TASK STATEMENT: Search term "commit": copy each line of the records that contains it.

[Opening EXERCISE MATERIAL section]

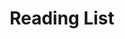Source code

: ---
layout: post
title: Reading List
description: A list of everything I've read and what I'm currently reading.
listed: true
was_updated: false
update_date: 
status: continuous
categories: [books, reading, collections]
links: [Goodreads, "https://www.goodreads.com/user/show/33094962-stephen-czekalski", Book, "Poop"]
---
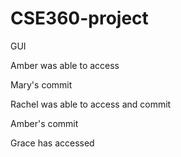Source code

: # CSE360-project
GUI

Amber was able to access


Mary's commit


Rachel was able to access and commit

Amber's commit

Grace has accessed

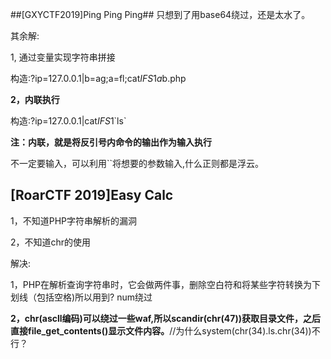 ##[GXYCTF2019]Ping Ping Ping##
只想到了用base64绕过，还是太水了。


其余解:

1, 通过变量实现字符串拼接 

构造:?ip=127.0.0.1|b=ag;a=fl;cat$IFS$1$a$b.php

**2，内联执行**

构造:?ip=127.0.0.1|cat$IFS$1\`ls\`

**注：内联，就是将反引号内命令的输出作为输入执行** 

不一定要输入，可以利用\`\`将想要的参数输入,什么正则都是浮云。


## [RoarCTF 2019]Easy Calc ##
1，不知道PHP字符串解析的漏洞

2，不知道chr的使用

解决:

1，PHP在解析查询字符串时，它会做两件事，删除空白符和将某些字符转换为下划线（包括空格)所以用到? num绕过

**2，chr(ascll编码)可以绕过一些waf,所以scandir(chr(47))获取目录文件，之后直接file_get_contents()显示文件内容。**//为什么system(chr(34).ls.chr(34))不行？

[Closing EXERCISE MATERIAL section]

SOLVED PROBLEM:
Mary's commit
Rachel was able to access and commit
Amber's commit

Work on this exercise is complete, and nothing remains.